RDBMS provides us a robust platform to manage the data and its strengths are:

• Provide a relational structure for easy storage and retrieval of information especially in a transactional environment
• Maintain the data integrity through the ACID properties
• Provide a reliable way to recover the data in case of a system failure. RDBMS creates the transaction logs which are used for the recovery

However due to the I/O operations the performance of RDBMS suffers when it comes to managing BigData. The increasing traffic on social networks, sensor networks, Internet searches, military surveillances and use of multimedia especially the videos are making the data size a moving target. The data sizes to be managed are moving beyond the petabytes range now. With RDBMS the options of horizontal scaling, sharding and distributed databases provide some amount of scalability at a manageable cost however after that we need to explore some new technologies specifically designed for handling BigData.

Some of these new techniques are:
  • In memory databases: While in memory databases reduce the I/O and improves the performance its very expensive and has weak support for the durability (ACID) properties.
  • Massively parallel processing (MPP) databases: MPP architectures leverage independent servers executing in parallel operating in a shared-nothing mode. Most of the appliance based solutions use this technique.
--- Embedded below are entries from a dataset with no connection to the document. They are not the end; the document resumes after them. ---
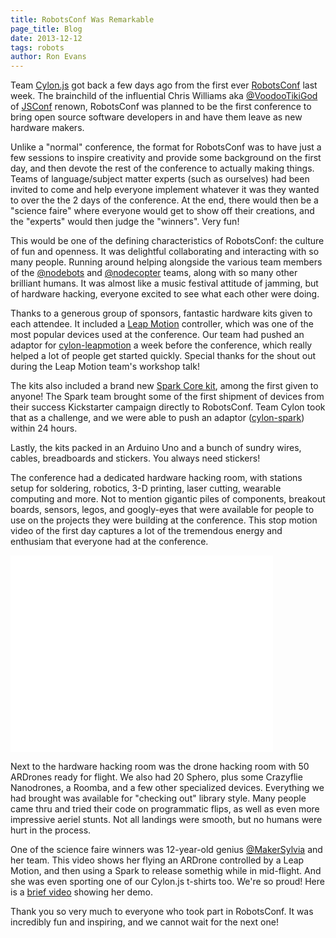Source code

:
```yaml
---
title: RobotsConf Was Remarkable
page_title: Blog
date: 2013-12-12
tags: robots
author: Ron Evans
---
```


Team <a href="http://cylonjs.com/" target="blank">Cylon.js</a> got back a few days ago from the first ever <a href="http://www.robotsconf.com/" target="blank">RobotsConf</a> last week. The brainchild of the influential Chris Williams aka <a href="https://twitter.com/voodootikigod" target="blank">@VoodooTikiGod</a> of <a href="http://www.jsconf.com/" target="blank">JSConf</a> renown, RobotsConf was planned to be the first conference to bring open source software developers in and have them leave as new hardware makers.

Unlike a "normal" conference, the format for RobotsConf was to have just a few sessions to inspire creativity and provide some background on the first day, and then devote the rest of the conference to actually making things. Teams of language/subject matter experts (such as ourselves) had been invited to come and help everyone implement whatever it was they wanted to over the the 2 days of the conference. At the end, there would then be a "science faire" where everyone would get to show off their creations, and the "experts" would then judge the "winners". Very fun!

This would be one of the defining characteristics of RobotsConf: the culture of fun and openness. It was delightful collaborating and interacting with so many people. Running around helping alongside the various team members of the <a href="https://twitter.com/nodebots" target="blank">@nodebots</a> and <a href="https://twitter.com/nodecopter" target="blank">@nodecopter</a> teams, along with so many other brilliant humans. It was almost like a music festival attitude of jamming, but of hardware hacking, everyone excited to see what each other were doing.

Thanks to a generous group of sponsors, fantastic hardware kits given to each attendee. It included a <a href="http://leapmotion.com/" target="blank">Leap Motion</a> controller, which was one of the most popular devices used at the conference. Our team had pushed an adaptor for <a href="http://leapmotion.com/" target="blank">cylon-leapmotion</a> a week before the conference, which really helped a lot of people get started quickly. Special thanks for the shout out during the Leap Motion team's workshop talk!

The kits also included a brand new <a href="http://spark.io/" target="blank">Spark Core kit</a>, among the first given to anyone! The Spark team brought some of the first shipment of devices from their success Kickstarter campaign directly to RobotsConf. Team Cylon took that as a challenge, and we were able to push an adaptor (<a href="https://github.com/hybridgroup/cylon-spark" target="blank">cylon-spark</a>) within 24 hours. 

Lastly, the kits packed in an Arduino Uno and a bunch of sundry wires, cables, breadboards and stickers. You always need stickers!

The conference had a dedicated hardware hacking room, with stations setup for soldering, robotics, 3-D printing, laser cutting, wearable computing and more. Not to mention gigantic piles of components, breakout boards, sensors, legos, and googly-eyes that were available for people to use on the projects they were building at the conference. This stop motion video of the first day captures a lot of the tremendous energy and enthusiam that everyone had at the conference.

<iframe width="420" height="315" src="//www.youtube.com/embed/xNyxqfTGXOo" frameborder="0" allowfullscreen></iframe>

Next to the hardware hacking room was the drone hacking room with 50 ARDrones ready for flight. We also had 20 Sphero, plus some Crazyflie Nanodrones, a Roomba, and a few other specialized devices. Everything we had brought was available for "checking out" library style. Many people came thru and tried their code on programmatic flips, as well as even more impressive aeriel stunts. Not all landings were smooth, but no humans were hurt in the process.

One of the science faire winners was 12-year-old genius <a href="https://twitter.com/MakerSylvia" target="blank">@MakerSylvia</a> and her team. This video shows her flying an ARDrone controlled by a Leap Motion, and then using a Spark to release somethig while in mid-flight. And she was even sporting one of our Cylon.js t-shirts too. We're so proud! Here is a <a href="http://instagram.com/p/hoqO_dho-u/#" target="blank">brief video</a> showing her demo.

Thank you so very much to everyone who took part in RobotsConf. It was incredibly fun and inspiring, and we cannot wait for the next one!
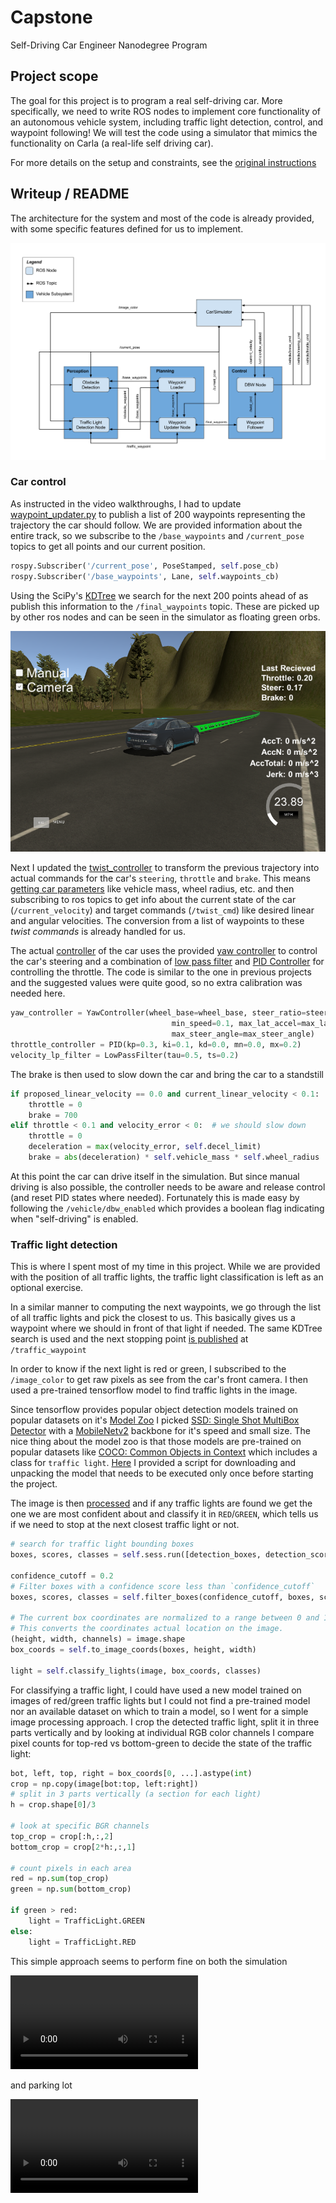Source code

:# **Capstone**
Self-Driving Car Engineer Nanodegree Program
   
## Project scope
The goal for this project is to program a real self-driving car. More specifically, we need to write ROS nodes to implement core functionality of an autonomous vehicle system, 
including traffic light detection, control, and waypoint following! We will test the code using a simulator that mimics the functionality on Carla (a real-life self driving car).

For more details on the setup and constraints, see the [original instructions](instructions.md)

## Writeup / README
The architecture for the system and most of the code is already provided, with some specific features defined for us to implement.

![arhitecture](imgs/final-project-ros-graph-v2.png)

### Car control
As instructed in the video walkthroughs, I had to update [waypoint_updater.py](ros/src/waypoint_updater/waypoint_updater.py) to publish a list of 200 waypoints representing the trajectory the car should follow. We are provided information about the entire track, so we subscribe to the `/base_waypoints` and `/current_pose` topics to get all points and our current position.

```python
rospy.Subscriber('/current_pose', PoseStamped, self.pose_cb)
rospy.Subscriber('/base_waypoints', Lane, self.waypoints_cb)
```

Using the SciPy's [KDTree](https://docs.scipy.org/doc/scipy/reference/generated/scipy.spatial.KDTree.html) we search for the next 200 points ahead of as publish this information to the `/final_waypoints` topic. These are picked up by other ros nodes and can be seen in the simulator as floating green orbs.

![trajectory](imgs/trajectory.png)

Next I updated the [twist_controller](ros/src/twist_controller/dbw_node.py) to transform the previous trajectory into actual commands for the car's `steering`, `throttle` and `brake`. This means [getting car parameters](ros/src/twist_controller/dbw_node.py#L38) like vehicle mass, wheel radius, etc. and then subscribing to ros topics to get info about the current state of the car (`/current_velocity`) and target commands (`/twist_cmd`) like desired linear and angular velocities. The conversion from a list of waypoints to these *twist commands* is already handled for us.

The actual [controller](ros/src/twist_controller/twist_controller.py) of the car uses the provided
[yaw controller](ros/src/twist_controller/yaw_controller.py) to control the car's steering and a combination of [low pass filter](ros/src/twist_controller/lowpass.py) and [PID Controller](ros/src/twist_controller/pid.py) for controlling the throttle. The code is similar to the one in previous projects and the suggested values were quite good, so no extra calibration was needed here.

```python
yaw_controller = YawController(wheel_base=wheel_base, steer_ratio=steer_ratio, 
                                    min_speed=0.1, max_lat_accel=max_lat_accel
                                    max_steer_angle=max_steer_angle)
throttle_controller = PID(kp=0.3, ki=0.1, kd=0.0, mn=0.0, mx=0.2)
velocity_lp_filter = LowPassFilter(tau=0.5, ts=0.2)
```

The brake is then used to slow down the car and bring the car to a standstill
```python
if proposed_linear_velocity == 0.0 and current_linear_velocity < 0.1:  # we should stop the car
    throttle = 0
    brake = 700
elif throttle < 0.1 and velocity_error < 0:  # we should slow down
    throttle = 0
    deceleration = max(velocity_error, self.decel_limit)
    brake = abs(deceleration) * self.vehicle_mass * self.wheel_radius  # torque N*m
```
At this point the car can drive itself in the simulation. But since manual driving is also possible, the controller needs to be aware and release control (and reset PID states where needed). Fortunately this is made easy by following the `/vehicle/dbw_enabled` which provides a boolean flag indicating when "self-driving" is enabled.

### Traffic light detection

This is where I spent most of my time in this project. While we are provided with the position of all traffic lights, the traffic light classification is left as an optional exercise.

In a similar manner to computing the next waypoints, we go through the list of all traffic lights and pick the closest to us. This basically gives us a waypoint where we should in front of that light if needed. The same KDTree search is used and the next stopping point [is published](ros/src/tl_detector/tl_detector.py#L99) at `/traffic_waypoint`

In order to know if the next light is red or green, I subscribed to the `/image_color` to get raw pixels as see from the car's front camera. I then used a pre-trained tensorflow model to find traffic lights in the image.

Since tensorflow provides popular object detection models trained on popular datasets on it's [Model Zoo](https://github.com/tensorflow/models/blob/master/research/object_detection/g3doc/tf1_detection_zoo.md) I picked [SSD: Single Shot MultiBox Detector](https://arxiv.org/abs/1512.02325) with a [MobileNetv2](https://arxiv.org/abs/1801.04381) backbone for it's speed and small size. The nice thing about the model zoo is that those models are pre-trained on popular datasets like [COCO: Common Objects in Context](https://cocodataset.org/#overview) which includes a class for `traffic light`.
[Here](prepare_data.sh) I provided a script for downloading and unpacking the model that needs to be executed only once before starting the project.

The image is then [processed](ros/src/tl_detector/light_classification/tl_classifier.py) and if any traffic lights are found we get the one we are most confident about and classify it in `RED`/`GREEN`, which tells us if we need to stop at the next closest traffic light or not.
```python
# search for traffic light bounding boxes
boxes, scores, classes = self.sess.run([detection_boxes, detection_scores, detection_classes], feed_dict={image_tensor: np.expand_dims(converted, 0)})

confidence_cutoff = 0.2
# Filter boxes with a confidence score less than `confidence_cutoff`
boxes, scores, classes = self.filter_boxes(confidence_cutoff, boxes, scores, classes)

# The current box coordinates are normalized to a range between 0 and 1.
# This converts the coordinates actual location on the image.
(height, width, channels) = image.shape
box_coords = self.to_image_coords(boxes, height, width)

light = self.classify_lights(image, box_coords, classes)
```

For classifying a traffic light, I could have used a new model trained on images of red/green traffic lights but I could not find a pre-trained model nor an available dataset on which to train a model, so I went for a simple image processing approach. I crop the detected traffic light, split it in three parts vertically and by looking at individual RGB color channels I compare pixel counts for top-red vs bottom-green to decide the state of the traffic light:

```python
bot, left, top, right = box_coords[0, ...].astype(int)
crop = np.copy(image[bot:top, left:right])
# split in 3 parts vertically (a section for each light)
h = crop.shape[0]/3

# look at specific BGR channels
top_crop = crop[:h,:,2]
bottom_crop = crop[2*h:,:,1]
            
# count pixels in each area
red = np.sum(top_crop)
green = np.sum(bottom_crop)

if green > red:
    light = TrafficLight.GREEN
else:
    light = TrafficLight.RED
```

This simple approach seems to perform fine on both the simulation

![sim_traffic_video](imgs/sim_traffic.mp4)

and parking lot

![parkinglot_traffic_video](imgs/parkinglot_traffic.mp4)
Although performance is a major benefit the cost of ownership needs to be watched.
  • BigTable: Designed by Google BigTable is a compressed, high performance database system to manage petabytes of information. It's proprietary to Google although some players are providing a similar solution in their products.
  • MapReduce: MapReduce is a framework patented by Google for processing huge datasets by partitioning and distributing the workload to the worker nodes in the cluster. The response from each worker node is collected by the Master node to provide the output. The typical application of MapReduce can be where there is a need to process complex, large datasets.
While there are many solutions available today in the market to manage the BigData problem all of them are newer and yet to be established as mature solutions in the industry. The new trend is to use the newer techniques and combine it with an optimized hardware to provide a high database management performance.